START Material shown
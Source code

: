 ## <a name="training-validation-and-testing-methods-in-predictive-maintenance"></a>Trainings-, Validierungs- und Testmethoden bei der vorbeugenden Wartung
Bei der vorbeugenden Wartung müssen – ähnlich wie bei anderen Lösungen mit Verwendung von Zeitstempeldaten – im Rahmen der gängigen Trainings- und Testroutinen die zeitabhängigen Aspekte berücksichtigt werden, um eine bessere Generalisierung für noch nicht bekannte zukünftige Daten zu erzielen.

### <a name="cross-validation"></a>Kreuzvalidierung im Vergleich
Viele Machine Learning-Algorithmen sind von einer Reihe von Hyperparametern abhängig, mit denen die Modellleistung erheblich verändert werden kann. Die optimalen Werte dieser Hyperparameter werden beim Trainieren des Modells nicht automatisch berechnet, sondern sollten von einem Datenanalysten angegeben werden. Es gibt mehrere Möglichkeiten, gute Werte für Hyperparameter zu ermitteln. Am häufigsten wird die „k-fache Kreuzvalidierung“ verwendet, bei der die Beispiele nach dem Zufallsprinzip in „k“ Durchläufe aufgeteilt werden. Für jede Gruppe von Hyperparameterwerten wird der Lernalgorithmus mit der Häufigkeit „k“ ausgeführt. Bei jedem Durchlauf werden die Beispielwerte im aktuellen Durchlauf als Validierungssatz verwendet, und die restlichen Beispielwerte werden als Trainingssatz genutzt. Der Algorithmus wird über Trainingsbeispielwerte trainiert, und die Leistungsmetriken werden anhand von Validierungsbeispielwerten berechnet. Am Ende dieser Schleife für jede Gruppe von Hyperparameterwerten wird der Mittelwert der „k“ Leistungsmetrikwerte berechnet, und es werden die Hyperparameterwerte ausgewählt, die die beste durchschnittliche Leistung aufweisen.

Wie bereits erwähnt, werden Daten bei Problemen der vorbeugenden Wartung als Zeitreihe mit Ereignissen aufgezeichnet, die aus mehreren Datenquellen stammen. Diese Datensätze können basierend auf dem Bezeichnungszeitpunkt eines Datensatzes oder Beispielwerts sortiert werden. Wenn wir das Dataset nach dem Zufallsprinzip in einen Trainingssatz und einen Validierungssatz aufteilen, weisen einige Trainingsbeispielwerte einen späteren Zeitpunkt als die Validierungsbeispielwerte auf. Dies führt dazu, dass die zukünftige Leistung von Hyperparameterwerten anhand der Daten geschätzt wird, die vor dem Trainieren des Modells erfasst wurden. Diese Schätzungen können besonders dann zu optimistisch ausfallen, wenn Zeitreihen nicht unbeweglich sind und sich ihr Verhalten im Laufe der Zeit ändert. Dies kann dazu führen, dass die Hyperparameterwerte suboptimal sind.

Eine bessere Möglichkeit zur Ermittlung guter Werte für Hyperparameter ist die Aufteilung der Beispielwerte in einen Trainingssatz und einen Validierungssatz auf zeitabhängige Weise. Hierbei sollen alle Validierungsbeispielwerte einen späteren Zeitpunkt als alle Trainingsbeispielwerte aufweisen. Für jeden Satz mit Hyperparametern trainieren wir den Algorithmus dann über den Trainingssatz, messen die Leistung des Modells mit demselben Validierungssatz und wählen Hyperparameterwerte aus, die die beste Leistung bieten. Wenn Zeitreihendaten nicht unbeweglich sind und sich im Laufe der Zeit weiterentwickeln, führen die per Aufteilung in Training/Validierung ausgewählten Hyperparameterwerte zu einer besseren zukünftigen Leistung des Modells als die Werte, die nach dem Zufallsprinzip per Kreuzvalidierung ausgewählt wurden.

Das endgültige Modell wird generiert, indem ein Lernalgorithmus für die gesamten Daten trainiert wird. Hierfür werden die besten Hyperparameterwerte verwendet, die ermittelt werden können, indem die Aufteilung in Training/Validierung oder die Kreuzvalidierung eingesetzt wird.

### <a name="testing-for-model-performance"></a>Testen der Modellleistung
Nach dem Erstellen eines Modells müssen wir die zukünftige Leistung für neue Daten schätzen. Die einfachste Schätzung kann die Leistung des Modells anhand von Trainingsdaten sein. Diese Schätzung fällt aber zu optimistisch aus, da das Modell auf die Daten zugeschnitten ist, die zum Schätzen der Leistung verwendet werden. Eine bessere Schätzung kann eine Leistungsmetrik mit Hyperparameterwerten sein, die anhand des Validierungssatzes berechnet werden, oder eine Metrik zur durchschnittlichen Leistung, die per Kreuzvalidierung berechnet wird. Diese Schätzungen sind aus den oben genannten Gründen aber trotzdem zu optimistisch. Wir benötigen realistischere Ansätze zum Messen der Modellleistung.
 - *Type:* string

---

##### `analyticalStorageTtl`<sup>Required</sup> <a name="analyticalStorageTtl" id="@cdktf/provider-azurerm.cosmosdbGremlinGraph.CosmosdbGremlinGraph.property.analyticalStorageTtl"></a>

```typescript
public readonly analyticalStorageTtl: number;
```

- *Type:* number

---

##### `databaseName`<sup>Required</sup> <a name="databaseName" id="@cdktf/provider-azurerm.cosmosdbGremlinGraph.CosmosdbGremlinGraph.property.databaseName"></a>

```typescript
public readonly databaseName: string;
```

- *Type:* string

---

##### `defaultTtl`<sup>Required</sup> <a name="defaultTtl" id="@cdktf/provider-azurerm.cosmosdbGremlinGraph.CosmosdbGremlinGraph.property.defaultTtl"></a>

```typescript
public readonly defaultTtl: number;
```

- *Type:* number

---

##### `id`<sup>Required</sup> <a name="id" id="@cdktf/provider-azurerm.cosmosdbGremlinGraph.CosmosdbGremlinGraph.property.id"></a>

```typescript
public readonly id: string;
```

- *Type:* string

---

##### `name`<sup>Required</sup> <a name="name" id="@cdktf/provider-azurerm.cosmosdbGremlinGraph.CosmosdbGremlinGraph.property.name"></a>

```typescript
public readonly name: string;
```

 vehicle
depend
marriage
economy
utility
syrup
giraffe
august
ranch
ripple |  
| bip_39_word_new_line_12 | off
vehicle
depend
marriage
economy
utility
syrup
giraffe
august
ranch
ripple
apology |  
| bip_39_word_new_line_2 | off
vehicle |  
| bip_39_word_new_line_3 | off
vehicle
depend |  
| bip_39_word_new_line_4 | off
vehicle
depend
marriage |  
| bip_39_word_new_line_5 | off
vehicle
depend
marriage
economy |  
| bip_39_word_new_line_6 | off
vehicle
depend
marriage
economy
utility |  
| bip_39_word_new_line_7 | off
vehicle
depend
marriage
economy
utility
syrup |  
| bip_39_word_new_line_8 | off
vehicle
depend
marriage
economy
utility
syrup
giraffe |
END Material shown
▶ Task item:
The records above must be printed again in full, exactly as written.

▶ Answer to this exercise:
Source code

: ## <a name="training-validation-and-testing-methods-in-predictive-maintenance"></a>Trainings-, Validierungs- und Testmethoden bei der vorbeugenden Wartung
Bei der vorbeugenden Wartung müssen – ähnlich wie bei anderen Lösungen mit Verwendung von Zeitstempeldaten – im Rahmen der gängigen Trainings- und Testroutinen die zeitabhängigen Aspekte berücksichtigt werden, um eine bessere Generalisierung für noch nicht bekannte zukünftige Daten zu erzielen.

### <a name="cross-validation"></a>Kreuzvalidierung im Vergleich
Viele Machine Learning-Algorithmen sind von einer Reihe von Hyperparametern abhängig, mit denen die Modellleistung erheblich verändert werden kann. Die optimalen Werte dieser Hyperparameter werden beim Trainieren des Modells nicht automatisch berechnet, sondern sollten von einem Datenanalysten angegeben werden. Es gibt mehrere Möglichkeiten, gute Werte für Hyperparameter zu ermitteln. Am häufigsten wird die „k-fache Kreuzvalidierung“ verwendet, bei der die Beispiele nach dem Zufallsprinzip in „k“ Durchläufe aufgeteilt werden. Für jede Gruppe von Hyperparameterwerten wird der Lernalgorithmus mit der Häufigkeit „k“ ausgeführt. Bei jedem Durchlauf werden die Beispielwerte im aktuellen Durchlauf als Validierungssatz verwendet, und die restlichen Beispielwerte werden als Trainingssatz genutzt. Der Algorithmus wird über Trainingsbeispielwerte trainiert, und die Leistungsmetriken werden anhand von Validierungsbeispielwerten berechnet. Am Ende dieser Schleife für jede Gruppe von Hyperparameterwerten wird der Mittelwert der „k“ Leistungsmetrikwerte berechnet, und es werden die Hyperparameterwerte ausgewählt, die die beste durchschnittliche Leistung aufweisen.

Wie bereits erwähnt, werden Daten bei Problemen der vorbeugenden Wartung als Zeitreihe mit Ereignissen aufgezeichnet, die aus mehreren Datenquellen stammen. Diese Datensätze können basierend auf dem Bezeichnungszeitpunkt eines Datensatzes oder Beispielwerts sortiert werden. Wenn wir das Dataset nach dem Zufallsprinzip in einen Trainingssatz und einen Validierungssatz aufteilen, weisen einige Trainingsbeispielwerte einen späteren Zeitpunkt als die Validierungsbeispielwerte auf. Dies führt dazu, dass die zukünftige Leistung von Hyperparameterwerten anhand der Daten geschätzt wird, die vor dem Trainieren des Modells erfasst wurden. Diese Schätzungen können besonders dann zu optimistisch ausfallen, wenn Zeitreihen nicht unbeweglich sind und sich ihr Verhalten im Laufe der Zeit ändert. Dies kann dazu führen, dass die Hyperparameterwerte suboptimal sind.

Eine bessere Möglichkeit zur Ermittlung guter Werte für Hyperparameter ist die Aufteilung der Beispielwerte in einen Trainingssatz und einen Validierungssatz auf zeitabhängige Weise. Hierbei sollen alle Validierungsbeispielwerte einen späteren Zeitpunkt als alle Trainingsbeispielwerte aufweisen. Für jeden Satz mit Hyperparametern trainieren wir den Algorithmus dann über den Trainingssatz, messen die Leistung des Modells mit demselben Validierungssatz und wählen Hyperparameterwerte aus, die die beste Leistung bieten. Wenn Zeitreihendaten nicht unbeweglich sind und sich im Laufe der Zeit weiterentwickeln, führen die per Aufteilung in Training/Validierung ausgewählten Hyperparameterwerte zu einer besseren zukünftigen Leistung des Modells als die Werte, die nach dem Zufallsprinzip per Kreuzvalidierung ausgewählt wurden.

Das endgültige Modell wird generiert, indem ein Lernalgorithmus für die gesamten Daten trainiert wird. Hierfür werden die besten Hyperparameterwerte verwendet, die ermittelt werden können, indem die Aufteilung in Training/Validierung oder die Kreuzvalidierung eingesetzt wird.

### <a name="testing-for-model-performance"></a>Testen der Modellleistung
Nach dem Erstellen eines Modells müssen wir die zukünftige Leistung für neue Daten schätzen. Die einfachste Schätzung kann die Leistung des Modells anhand von Trainingsdaten sein. Diese Schätzung fällt aber zu optimistisch aus, da das Modell auf die Daten zugeschnitten ist, die zum Schätzen der Leistung verwendet werden. Eine bessere Schätzung kann eine Leistungsmetrik mit Hyperparameterwerten sein, die anhand des Validierungssatzes berechnet werden, oder eine Metrik zur durchschnittlichen Leistung, die per Kreuzvalidierung berechnet wird. Diese Schätzungen sind aus den oben genannten Gründen aber trotzdem zu optimistisch. Wir benötigen realistischere Ansätze zum Messen der Modellleistung.
 - *Type:* string

---

##### `analyticalStorageTtl`<sup>Required</sup> <a name="analyticalStorageTtl" id="@cdktf/provider-azurerm.cosmosdbGremlinGraph.CosmosdbGremlinGraph.property.analyticalStorageTtl"></a>

```typescript
public readonly analyticalStorageTtl: number;
```

- *Type:* number

---

##### `databaseName`<sup>Required</sup> <a name="databaseName" id="@cdktf/provider-azurerm.cosmosdbGremlinGraph.CosmosdbGremlinGraph.property.databaseName"></a>

```typescript
public readonly databaseName: string;
```

- *Type:* string

---

##### `defaultTtl`<sup>Required</sup> <a name="defaultTtl" id="@cdktf/provider-azurerm.cosmosdbGremlinGraph.CosmosdbGremlinGraph.property.defaultTtl"></a>

```typescript
public readonly defaultTtl: number;
```

- *Type:* number

---

##### `id`<sup>Required</sup> <a name="id" id="@cdktf/provider-azurerm.cosmosdbGremlinGraph.CosmosdbGremlinGraph.property.id"></a>

```typescript
public readonly id: string;
```

- *Type:* string

---

##### `name`<sup>Required</sup> <a name="name" id="@cdktf/provider-azurerm.cosmosdbGremlinGraph.CosmosdbGremlinGraph.property.name"></a>

```typescript
public readonly name: string;
```

 vehicle
depend
marriage
economy
utility
syrup
giraffe
august
ranch
ripple |  
| bip_39_word_new_line_12 | off
vehicle
depend
marriage
economy
utility
syrup
giraffe
august
ranch
ripple
apology |  
| bip_39_word_new_line_2 | off
vehicle |  
| bip_39_word_new_line_3 | off
vehicle
depend |  
| bip_39_word_new_line_4 | off
vehicle
depend
marriage |  
| bip_39_word_new_line_5 | off
vehicle
depend
marriage
economy |  
| bip_39_word_new_line_6 | off
vehicle
depend
marriage
economy
utility |  
| bip_39_word_new_line_7 | off
vehicle
depend
marriage
economy
utility
syrup |  
| bip_39_word_new_line_8 | off
vehicle
depend
marriage
economy
utility
syrup
giraffe |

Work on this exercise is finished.